Uma assistente administrativa de 28 anos, moradora de Yonkers, estado de Nova York (EUA), decidiu interromper uma gestação de aproximadamente 10 semanas após um teste de paternidade apontar que seu então noivo não era o pai da criança que ela esperava.
Meses depois do aborto, o laboratório responsável pelo teste entrou em contato com a mulher para informar que houve um erro nos resultados. A informação foi divulgada ao jornal NY Post, onde a jovem relatou: “Minha filha teria nascido no dia 17 de abril”. Ela afirmou estar de luto e decidiu levar o caso à Justiça.
Relacionamento Conturbado Antes da Gravidez
Segundo relatos, o casal estava tentando engravidar há meses antes do término do relacionamento. O estresse gerado pela dificuldade em conceber contribuiu para a separação temporária. Durante esse período, a jovem teve relações com outro homem, afirmando ter usado preservativo.
Três semanas após o término, o casal reatou o namoro. Em agosto, veio o anúncio da gravidez. Mesmo sem sinais de infidelidade, a mulher optou por fazer um teste de paternidade precoce, sem revelar ao noivo sobre a relação extraconjugal, temendo complicações.
Teste de Paternidade Realizado por Laboratório Credenciado
O teste foi realizado em um laboratório que se autoproclama “líder mundial em testes de DNA” e afirma ter realizado mais de 20 milhões de exames aceitos judicialmente.
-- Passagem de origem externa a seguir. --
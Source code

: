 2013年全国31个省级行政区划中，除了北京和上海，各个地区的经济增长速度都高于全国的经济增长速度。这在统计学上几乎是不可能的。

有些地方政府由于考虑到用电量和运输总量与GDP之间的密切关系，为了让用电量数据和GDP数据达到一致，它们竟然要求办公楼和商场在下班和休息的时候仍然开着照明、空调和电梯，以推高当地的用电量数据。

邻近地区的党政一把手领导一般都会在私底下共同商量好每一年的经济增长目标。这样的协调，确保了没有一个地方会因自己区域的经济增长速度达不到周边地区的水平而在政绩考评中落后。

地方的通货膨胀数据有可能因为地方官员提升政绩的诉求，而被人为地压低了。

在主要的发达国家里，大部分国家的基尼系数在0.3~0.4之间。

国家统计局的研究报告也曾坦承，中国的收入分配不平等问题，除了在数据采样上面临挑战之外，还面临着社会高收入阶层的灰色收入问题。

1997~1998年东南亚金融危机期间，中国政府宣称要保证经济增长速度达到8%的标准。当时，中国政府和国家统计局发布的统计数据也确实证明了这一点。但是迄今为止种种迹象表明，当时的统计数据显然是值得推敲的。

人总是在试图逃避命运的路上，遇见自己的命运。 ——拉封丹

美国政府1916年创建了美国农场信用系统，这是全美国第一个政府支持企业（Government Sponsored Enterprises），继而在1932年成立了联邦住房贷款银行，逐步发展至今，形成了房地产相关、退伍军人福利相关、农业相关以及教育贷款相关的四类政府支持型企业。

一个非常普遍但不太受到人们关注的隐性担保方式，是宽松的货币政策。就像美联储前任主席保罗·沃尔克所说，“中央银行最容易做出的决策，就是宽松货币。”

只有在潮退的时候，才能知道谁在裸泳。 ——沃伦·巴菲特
O resultado inicial indicou que o noivo não era o pai biológico, levando a jovem a tomar a decisão de interromper a gestação.
Só meses depois o laboratório admitiu o erro técnico, comunicando que o noivo era, sim, o pai da criança. A confirmação tardia gerou revolta e dor profunda na mulher, que agora busca reparação legal.
Caso Vai à Justiça Após Erro Causar Aborto Induzido
Com base nas informações fornecidas, a jovem move uma ação contra o laboratório responsável pelo teste de paternidade. O objetivo é obter compensação pelos danos emocionais e físicos decorrentes do resultado falso positivo negativo.
O caso ilustra os riscos de decisões médicas tomadas com base em diagnósticos prematuros e destaca a responsabilidade de instituições que realizam exames com validade jurídica.